[Task goal] Below are entries to be transcribed exactly; exclude the pictures from the copy.

[Records for the task]
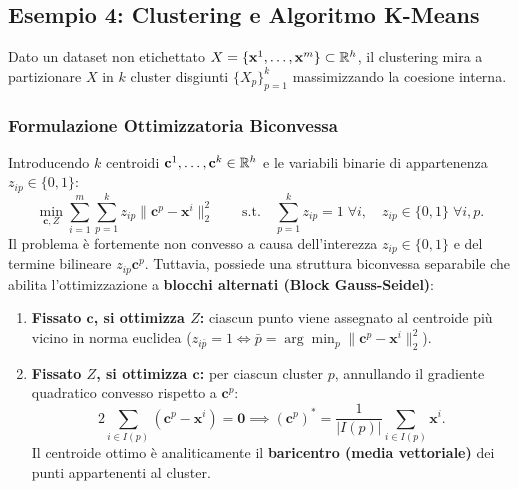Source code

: \subsection{Esempio 4: Clustering e Algoritmo K-Means}
Dato un dataset non etichettato $X = \{\mathbf{x}^1, \dots, \mathbf{x}^m\} \subset \R^h$, il clustering mira a partizionare $X$ in $k$ cluster disgiunti $\{X_p\}_{p=1}^k$ massimizzando la coesione interna.

\subsubsection{Formulazione Ottimizzatoria Biconvessa}
Introducendo $k$ centroidi $\mathbf{c}^1, \dots, \mathbf{c}^k \in \R^h$ e le variabili binarie di appartenenza $z_{ip} \in \{0, 1\}$:
\begin{equation}
    \min_{\mathbf{c}, Z} \sum_{i=1}^m \sum_{p=1}^k z_{ip} \|\mathbf{c}^p - \mathbf{x}^i\|_2^2 \qquad \text{s.t.} \quad \sum_{p=1}^k z_{ip} = 1 \; \forall i, \quad z_{ip} \in \{0, 1\} \; \forall i,p.
\end{equation}
Il problema \`e fortemente non convesso a causa dell'interezza $z_{ip} \in \{0, 1\}$ e del termine bilineare $z_{ip}\mathbf{c}^p$. Tuttavia, possiede una struttura biconvessa separabile che abilita l'ottimizzazione a \textbf{blocchi alternati (Block Gauss-Seidel)}:
\begin{enumerate}
    \item \textbf{Fissato $\mathbf{c}$, si ottimizza $Z$:} ciascun punto viene assegnato al centroide pi\`u vicino in norma euclidea ($z_{i\bar{p}} = 1 \iff \bar{p} = \arg\min_p \|\mathbf{c}^p - \mathbf{x}^i\|_2^2$).
    \item \textbf{Fissato $Z$, si ottimizza $\mathbf{c}$:} per ciascun cluster $p$, annullando il gradiente quadratico convesso rispetto a $\mathbf{c}^p$:
    \begin{equation}
        2 \sum_{i \in I(p)} (\mathbf{c}^p - \mathbf{x}^i) = \mathbf{0} \implies (\mathbf{c}^p)^* = \frac{1}{|I(p)|} \sum_{i \in I(p)} \mathbf{x}^i.
    \end{equation}
    Il centroide ottimo \`e analiticamente il \textbf{baricentro (media vettoriale)} dei punti appartenenti al cluster.
\end{enumerate}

[Written response]
Source code

: \subsection{Esempio 4: Clustering e Algoritmo K-Means}
Dato un dataset non etichettato $X = \{\mathbf{x}^1, \dots, \mathbf{x}^m\} \subset \R^h$, il clustering mira a partizionare $X$ in $k$ cluster disgiunti $\{X_p\}_{p=1}^k$ massimizzando la coesione interna.

\subsubsection{Formulazione Ottimizzatoria Biconvessa}
Introducendo $k$ centroidi $\mathbf{c}^1, \dots, \mathbf{c}^k \in \R^h$ e le variabili binarie di appartenenza $z_{ip} \in \{0, 1\}$:
\begin{equation}
    \min_{\mathbf{c}, Z} \sum_{i=1}^m \sum_{p=1}^k z_{ip} \|\mathbf{c}^p - \mathbf{x}^i\|_2^2 \qquad \text{s.t.} \quad \sum_{p=1}^k z_{ip} = 1 \; \forall i, \quad z_{ip} \in \{0, 1\} \; \forall i,p.
\end{equation}
Il problema \`e fortemente non convesso a causa dell'interezza $z_{ip} \in \{0, 1\}$ e del termine bilineare $z_{ip}\mathbf{c}^p$. Tuttavia, possiede una struttura biconvessa separabile che abilita l'ottimizzazione a \textbf{blocchi alternati (Block Gauss-Seidel)}:
\begin{enumerate}
    \item \textbf{Fissato $\mathbf{c}$, si ottimizza $Z$:} ciascun punto viene assegnato al centroide pi\`u vicino in norma euclidea ($z_{i\bar{p}} = 1 \iff \bar{p} = \arg\min_p \|\mathbf{c}^p - \mathbf{x}^i\|_2^2$).
    \item \textbf{Fissato $Z$, si ottimizza $\mathbf{c}$:} per ciascun cluster $p$, annullando il gradiente quadratico convesso rispetto a $\mathbf{c}^p$:
    \begin{equation}
        2 \sum_{i \in I(p)} (\mathbf{c}^p - \mathbf{x}^i) = \mathbf{0} \implies (\mathbf{c}^p)^* = \frac{1}{|I(p)|} \sum_{i \in I(p)} \mathbf{x}^i.
    \end{equation}
    Il centroide ottimo \`e analiticamente il \textbf{baricentro (media vettoriale)} dei punti appartenenti al cluster.
\end{enumerate}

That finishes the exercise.